Дело в том, что, если судить по юбилеям (эстрадным авторам их, как правило, не устраивают), создатели конферанса, реприз и интермедий никогда не доживают до пятидесяти лет. Не это ли грустное соображение отвращает от эстрады молодых способных литераторов?
Правда, список эстрадных авторов, который привел Вл. Масс в своей взволнованной и умной статье «Слово в защиту эстрадного драматурга», включает имена и тех, кому за пятьдесят и, кажется, даже за шестьдесят. Имена эти, кстати, известны и уважаемы. Но разве только благодаря эстраде? Дыховичный и Слободской — поэты и драматурги, этим и известны. Б. Ласкин, Л. Ленч — писатели, репутации их явно литературного происхождения. Н. Эрдман — но ведь он написал еще знаменитый «Мандат»!
А вот попробуйте назвать имя литератора, который писал бы только для эстрады и именно этим был бы известен и именно за это любим! Вообще, сегодня эстрадный автор, как правило, обладает одной обидной и крайне неудобной особенностью — он безымянен. Не Иванов, не Петров и не Сидоров. Никто. Аноним. В лучшем случае, если конферансье окажется интеллектуалом и эрудитом, он где-нибудь посреди концерта, пока со скрежетом уволакивают за сцену рояль, торопливо перечислит два десятка фамилий. Причем хорошо, если просто перечислит, а не вставит в стихи собственного производства, как делает это Борис Брунов — очень милый конферансье, который как поэт... ну, скажем, еще не раскрыл себя полностью.
Да и что за радость эстрадным авторам от этого упоминания скопом? В концерте были хорошие номера, были просто халтурные. Допустим, зритель даже ухватил на лету две-три фамилии — как ему догадаться, кто тут халтурщик, а кто порядочный человек?
— Если бы ты был таким остроумным, как этот конферансье, я бы для тебя ничего не пожалела.
Если бы речь шла только о том, что эстрадному автору крупно не додали славы — это еще можно было бы пережить. Но анонимность не только обидна — она, как мне кажется, еще и крайне вредна для эстрады.

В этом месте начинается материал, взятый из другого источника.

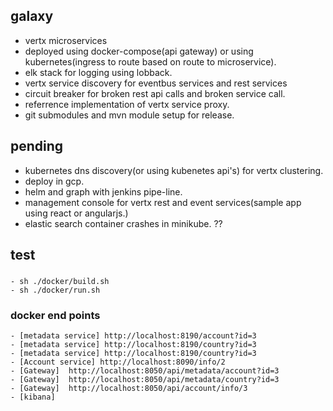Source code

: ## galaxy
  - vertx microservices
  - deployed using docker-compose(api gateway) or using kubernetes(ingress to route based on route to microservice). 
  - elk stack for logging using lobback.
  - vertx service discovery for eventbus services and rest services
  - circuit breaker for broken rest api calls and broken service call. 
  - referrence implementation of vertx service proxy. 
  - git submodules and mvn module setup for release. 

## pending
  - kubernetes dns discovery(or using kubenetes api's) for vertx clustering. 
  - deploy in gcp. 
  - helm and graph with jenkins pipe-line.
  - management console for vertx rest and event services(sample app using react or angularjs.)
  - elastic search container crashes in minikube. ?? 
  
  
## test

### 
    - sh ./docker/build.sh
    - sh ./docker/run.sh

### docker end points
    
    - [metadata service] http://localhost:8190/account?id=3
    - [metadata service] http://localhost:8190/country?id=3
    - [metadata service] http://localhost:8190/country?id=3  
    - [Account service] http://localhost:8090/info/2
    - [Gateway]  http://localhost:8050/api/metadata/account?id=3
    - [Gateway]  http://localhost:8050/api/metadata/country?id=3
    - [Gateway]  http://localhost:8050/api/account/info/3   
    - [kibana]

Вл. Масс приводит предельно типичную историю: «...в журнале или газете появляется фельетон о низком качестве эстрадного репертуара. В фельетоне приводится с десяток самых неудачных реприз и малограмотных строчек из репертуара самых плохих эстрадных куплетистов... Читатели ужасаются... А немногочисленные, честно и талантливо работающие над эстрадным репертуаром литераторы чувствуют себя оплеванными».
История абсолютно правдива. Но, вдумайтесь, насколько она нелепа! И разве возможно нечто подобное в литературе или живописи? Ведь ругают-то в фельетоне настоящих, подлинных, бесспорных халтурщиков. Так почему же чувствуют себя оплеванными честные и талантливые? Ведь когда высмеивают бездарного рифмоплета, разве хоть тень его падает на Твардовского, Смелякова или Тихонова? Разве критику, ругающего плохого художника, придет в голову странное соображение, что тем самым он может обидеть Сарьяна или Пластова?
Почему же на эстраде возможно такое? Почему халтурщик и честный литератор связаны столь противоестественной круговой порукой? В искусстве существует древний, мудрый, справедливый принцип: каждому свое. Фамилия писателя — это как бы личное клеймо мастера. Он отвечает сам за себя. Прозаик, выпустивший новую книгу, ничего не выигрывает в глазах читателя от того, что прозу писал и Лев Толстой, но зато ничего не проигрывает от того, что прозу писал и Булгарин. Даже несправедливая критика не слишком страшит писателя: ведь в этом случае у него есть могучий защитник перед читателем — его собственная книга. Каждый, прочитав ее, легко поймет, кто прав.
Эстрадный автор, напротив, никакой ответственности перед зрителем за свои произведения не несет — разве что чисто платоническую. Пишет плохо — никто не знает, что это именно он пишет плохо. Пишет хорошо — никто не знает, что это именно он пишет хорошо. Зато эстрадный автор несет ответственность за чужие произведения, точнее, за средний уровень слова на эстраде. Большинство пишет талантливо — значит, и он талант. Большинство халтурит — значит, и он халтурщик.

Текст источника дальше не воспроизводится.